A strong gust of wind or a heavy downpour and regularly occurring natural events can somehow trigger the recurring black outs yet never appear to affect the high electric bills in the face of poor service the consumers experience.
Several officials in the region have also pointed out this problem that has remained unsolved for years. Eastern Visayas houses one of the world’s largest geothermal plants.
Power supply from Luzon
Eastern Samar Gov. Ben Evardone said the region is still getting electricity from coal power plants in Luzon which indicates that rates are dictated by global prices of coal, fuel, and the peso-dollar exchange rate.
“Leyte is the host of the largest geothermal power in the country while Eastern Samar hosts a hydropower plant. Unfortunately, we don’t benefit from these renewable energy sources. The power cost is very high,” Evardone said in a meeting here of the regional task force to end the local communist armed conflict (TF-ELCAC).
One Grid Policy
Furthermore, the official pointed to the “One Grid Policy” as a setback for communities that host renewable energy plants. Evardone claims that this only allows power plants to sell their produce to the Wholesale Electricity Spot Market (WESM). A centralized venue for buyers and sellers to trade electricity as a commodity where prices are determined based on actual demand and supply.
“We understand their situation since it’s a business, but they can make a certain percent of their electricity available to host communities,” he added.
A possible solution
With this, the recent collaboration of three energy corporations gives hope for the people, an answer to their clamor.

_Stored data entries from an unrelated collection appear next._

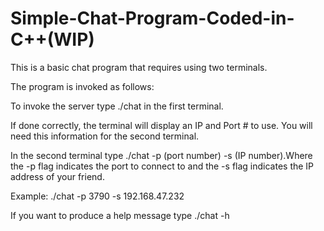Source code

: # Simple-Chat-Program-Coded-in-C++(WIP)
This is a basic chat program that requires using two terminals.

The program is invoked as follows:

To invoke the server type ./chat in the first terminal.

If done correctly, the terminal will display an IP and Port # to use. You will need this information for the second terminal.

In the second terminal type ./chat -p (port number) -s (IP number).Where the -p flag indicates the port to connect to and the -s flag indicates the IP address of your friend.

Example: ./chat -p 3790 -s 192.168.47.232

If you want to produce a help message type ./chat -h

The municipality of San Isidro in Northern Samar is eyed to house the awaited Wind Energy project which could finally be a game changer for the region. Aboitiz Power Corporation has joined hands with Vivant Energy Corporation and Vena Energy from Singapore. Together, they've formed the Lihangin Wind Energy Corporation which will manage and oversee the project.
Still under wraps
Start of construction and commercial operations is targeted in November 2023 and first quarter of 2025. This endeavor would bring in a whopping 206 megawatts of electricity for Northern Samar alone.
“We welcome this opportunity to partner with two leaders in renewable energy development which share our vision of helping the country attain energy security while promoting renewable energy and contributing to countrywide development,” said Vivant Energy President and COO Emil Andre Garcia.
While the exact investment details are still under wraps, what appeals to the public is the possibility of a cleaner Philippines through the promotion of renewable energy.
If successful, the project may not just benefit northern Samar in the long run, but the rest of the region who are experiencing the same. This could also put an end to the high power cost that has been hurting businesses and discourage potential investors.